*** DATA SHOWN Section Begins ***

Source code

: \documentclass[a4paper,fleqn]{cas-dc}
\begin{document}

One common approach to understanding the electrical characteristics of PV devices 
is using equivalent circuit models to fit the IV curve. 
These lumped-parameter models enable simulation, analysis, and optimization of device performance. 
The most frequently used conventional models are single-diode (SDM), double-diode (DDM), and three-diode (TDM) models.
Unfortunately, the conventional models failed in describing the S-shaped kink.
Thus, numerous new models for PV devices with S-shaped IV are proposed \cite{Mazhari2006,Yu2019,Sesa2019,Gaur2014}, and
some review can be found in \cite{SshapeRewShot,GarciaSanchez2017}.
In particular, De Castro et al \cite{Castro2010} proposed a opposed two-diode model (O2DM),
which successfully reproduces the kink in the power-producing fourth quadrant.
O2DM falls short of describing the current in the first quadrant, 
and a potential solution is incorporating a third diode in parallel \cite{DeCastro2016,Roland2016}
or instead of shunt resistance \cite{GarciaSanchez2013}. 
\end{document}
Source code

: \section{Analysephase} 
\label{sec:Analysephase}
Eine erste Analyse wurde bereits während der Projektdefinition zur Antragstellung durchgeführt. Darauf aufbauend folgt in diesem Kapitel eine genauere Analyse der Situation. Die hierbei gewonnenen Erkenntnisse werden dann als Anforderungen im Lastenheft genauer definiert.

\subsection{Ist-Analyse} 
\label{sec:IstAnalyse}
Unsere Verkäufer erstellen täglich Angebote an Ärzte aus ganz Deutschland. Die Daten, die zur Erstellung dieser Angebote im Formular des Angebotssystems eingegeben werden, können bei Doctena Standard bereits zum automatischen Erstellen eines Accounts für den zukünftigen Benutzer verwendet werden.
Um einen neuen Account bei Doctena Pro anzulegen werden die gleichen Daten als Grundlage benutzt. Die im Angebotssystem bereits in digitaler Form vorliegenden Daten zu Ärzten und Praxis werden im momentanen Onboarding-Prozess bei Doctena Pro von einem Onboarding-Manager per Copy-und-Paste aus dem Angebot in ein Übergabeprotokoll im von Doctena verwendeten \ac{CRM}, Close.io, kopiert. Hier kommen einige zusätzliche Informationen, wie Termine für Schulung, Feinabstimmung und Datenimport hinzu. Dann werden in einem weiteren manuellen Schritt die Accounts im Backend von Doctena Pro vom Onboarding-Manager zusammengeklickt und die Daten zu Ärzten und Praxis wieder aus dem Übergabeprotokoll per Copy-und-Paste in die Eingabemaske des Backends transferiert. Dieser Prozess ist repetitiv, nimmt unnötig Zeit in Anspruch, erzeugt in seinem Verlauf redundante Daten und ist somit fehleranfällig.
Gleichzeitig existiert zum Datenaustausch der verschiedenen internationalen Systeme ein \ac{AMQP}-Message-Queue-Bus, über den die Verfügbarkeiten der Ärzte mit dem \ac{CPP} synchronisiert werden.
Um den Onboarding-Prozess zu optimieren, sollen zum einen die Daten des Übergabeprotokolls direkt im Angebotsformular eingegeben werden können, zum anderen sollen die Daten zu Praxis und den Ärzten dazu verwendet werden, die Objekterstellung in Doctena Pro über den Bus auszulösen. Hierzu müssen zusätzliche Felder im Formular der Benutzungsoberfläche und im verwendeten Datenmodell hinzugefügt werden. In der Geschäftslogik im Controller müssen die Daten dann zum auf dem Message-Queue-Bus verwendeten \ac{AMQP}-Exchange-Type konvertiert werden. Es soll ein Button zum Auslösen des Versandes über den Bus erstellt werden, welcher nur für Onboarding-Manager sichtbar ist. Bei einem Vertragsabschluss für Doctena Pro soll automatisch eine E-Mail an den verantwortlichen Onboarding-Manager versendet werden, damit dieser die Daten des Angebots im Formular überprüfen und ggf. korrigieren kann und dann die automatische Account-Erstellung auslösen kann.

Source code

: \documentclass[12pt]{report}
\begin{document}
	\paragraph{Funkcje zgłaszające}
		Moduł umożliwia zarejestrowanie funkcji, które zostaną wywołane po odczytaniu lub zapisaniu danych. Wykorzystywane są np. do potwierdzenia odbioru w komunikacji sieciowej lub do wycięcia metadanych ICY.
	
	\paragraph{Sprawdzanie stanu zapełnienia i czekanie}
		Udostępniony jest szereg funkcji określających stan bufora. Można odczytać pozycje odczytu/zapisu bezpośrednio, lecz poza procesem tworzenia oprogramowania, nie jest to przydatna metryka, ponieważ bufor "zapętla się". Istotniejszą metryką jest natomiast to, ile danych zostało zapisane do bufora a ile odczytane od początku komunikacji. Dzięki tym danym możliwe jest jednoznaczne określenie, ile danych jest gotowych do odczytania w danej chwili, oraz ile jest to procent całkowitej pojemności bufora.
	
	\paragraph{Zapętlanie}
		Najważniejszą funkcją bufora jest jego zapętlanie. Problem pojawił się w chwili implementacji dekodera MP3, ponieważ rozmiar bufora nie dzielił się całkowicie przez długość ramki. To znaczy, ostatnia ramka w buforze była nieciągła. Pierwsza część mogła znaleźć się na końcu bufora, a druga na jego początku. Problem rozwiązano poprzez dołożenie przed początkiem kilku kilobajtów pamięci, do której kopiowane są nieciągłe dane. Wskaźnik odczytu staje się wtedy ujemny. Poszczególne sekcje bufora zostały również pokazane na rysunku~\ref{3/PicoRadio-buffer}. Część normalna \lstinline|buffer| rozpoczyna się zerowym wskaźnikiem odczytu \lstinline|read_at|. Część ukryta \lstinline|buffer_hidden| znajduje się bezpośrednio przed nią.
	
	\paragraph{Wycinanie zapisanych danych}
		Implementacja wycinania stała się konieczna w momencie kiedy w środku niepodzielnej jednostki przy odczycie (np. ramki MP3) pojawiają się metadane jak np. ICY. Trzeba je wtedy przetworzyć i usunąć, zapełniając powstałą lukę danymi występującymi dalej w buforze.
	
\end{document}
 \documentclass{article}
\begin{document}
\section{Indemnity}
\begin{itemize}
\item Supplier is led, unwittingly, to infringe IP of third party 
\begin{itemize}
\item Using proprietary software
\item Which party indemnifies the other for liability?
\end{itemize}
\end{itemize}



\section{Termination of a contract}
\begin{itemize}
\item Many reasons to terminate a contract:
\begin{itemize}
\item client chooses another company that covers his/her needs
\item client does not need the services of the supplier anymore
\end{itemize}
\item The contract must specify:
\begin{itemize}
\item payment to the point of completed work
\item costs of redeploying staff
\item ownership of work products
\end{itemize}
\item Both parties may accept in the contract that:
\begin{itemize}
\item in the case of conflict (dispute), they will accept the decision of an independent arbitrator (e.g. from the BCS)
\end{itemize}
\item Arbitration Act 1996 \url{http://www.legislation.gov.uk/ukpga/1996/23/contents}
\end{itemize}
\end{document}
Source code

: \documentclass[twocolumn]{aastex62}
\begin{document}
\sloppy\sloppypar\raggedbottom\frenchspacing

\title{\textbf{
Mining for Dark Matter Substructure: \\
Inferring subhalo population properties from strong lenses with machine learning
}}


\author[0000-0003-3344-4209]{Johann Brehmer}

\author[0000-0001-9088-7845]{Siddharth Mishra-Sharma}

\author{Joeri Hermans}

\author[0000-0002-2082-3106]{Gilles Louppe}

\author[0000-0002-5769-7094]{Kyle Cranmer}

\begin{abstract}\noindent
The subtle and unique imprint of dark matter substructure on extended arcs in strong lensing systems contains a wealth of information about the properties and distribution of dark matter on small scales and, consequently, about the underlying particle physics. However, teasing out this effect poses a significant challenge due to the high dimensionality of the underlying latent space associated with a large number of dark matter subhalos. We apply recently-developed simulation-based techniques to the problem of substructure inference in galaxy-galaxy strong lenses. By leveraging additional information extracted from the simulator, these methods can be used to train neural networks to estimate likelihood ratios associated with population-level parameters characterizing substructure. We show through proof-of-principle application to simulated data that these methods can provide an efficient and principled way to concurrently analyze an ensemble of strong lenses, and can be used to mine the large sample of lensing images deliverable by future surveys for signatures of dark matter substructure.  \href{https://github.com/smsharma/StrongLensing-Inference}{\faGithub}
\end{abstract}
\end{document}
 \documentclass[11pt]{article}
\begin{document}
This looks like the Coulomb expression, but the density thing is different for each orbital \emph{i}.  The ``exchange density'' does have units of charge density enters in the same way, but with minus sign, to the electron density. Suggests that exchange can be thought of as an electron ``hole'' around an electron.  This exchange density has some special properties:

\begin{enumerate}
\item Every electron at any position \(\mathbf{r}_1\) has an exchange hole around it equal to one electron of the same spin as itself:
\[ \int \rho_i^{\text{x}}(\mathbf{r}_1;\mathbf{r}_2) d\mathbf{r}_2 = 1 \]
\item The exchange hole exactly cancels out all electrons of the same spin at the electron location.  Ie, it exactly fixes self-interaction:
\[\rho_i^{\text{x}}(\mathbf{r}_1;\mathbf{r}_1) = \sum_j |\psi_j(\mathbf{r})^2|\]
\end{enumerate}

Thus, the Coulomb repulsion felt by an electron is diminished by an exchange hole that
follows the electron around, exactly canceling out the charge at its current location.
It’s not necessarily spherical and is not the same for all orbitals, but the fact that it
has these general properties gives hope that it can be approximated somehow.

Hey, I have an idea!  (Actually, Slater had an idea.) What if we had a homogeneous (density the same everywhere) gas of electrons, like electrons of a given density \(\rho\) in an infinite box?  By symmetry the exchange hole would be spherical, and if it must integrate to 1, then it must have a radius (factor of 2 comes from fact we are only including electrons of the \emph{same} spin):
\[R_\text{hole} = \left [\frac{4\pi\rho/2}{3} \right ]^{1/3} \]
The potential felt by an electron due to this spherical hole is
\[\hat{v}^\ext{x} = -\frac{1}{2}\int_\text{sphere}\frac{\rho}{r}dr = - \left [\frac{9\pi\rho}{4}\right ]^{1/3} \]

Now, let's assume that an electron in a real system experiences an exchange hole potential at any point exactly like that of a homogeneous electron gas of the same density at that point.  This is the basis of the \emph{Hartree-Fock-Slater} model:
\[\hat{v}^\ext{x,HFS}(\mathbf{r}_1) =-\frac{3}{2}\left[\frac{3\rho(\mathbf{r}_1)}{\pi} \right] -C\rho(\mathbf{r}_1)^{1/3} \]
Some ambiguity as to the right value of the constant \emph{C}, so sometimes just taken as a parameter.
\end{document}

*** DATA SHOWN Section Ends ***

- WHAT TO WORK ON -
Go line by line through the data, copying each one that contains the word "fact".

- RESPONSE TO THIS EXERCISE -
It’s not necessarily spherical and is not the same for all orbitals, but the fact that it
Hey, I have an idea!  (Actually, Slater had an idea.) What if we had a homogeneous (density the same everywhere) gas of electrons, like electrons of a given density \(\rho\) in an infinite box?  By symmetry the exchange hole would be spherical, and if it must integrate to 1, then it must have a radius (factor of 2 comes from fact we are only including electrons of the \emph{same} spin):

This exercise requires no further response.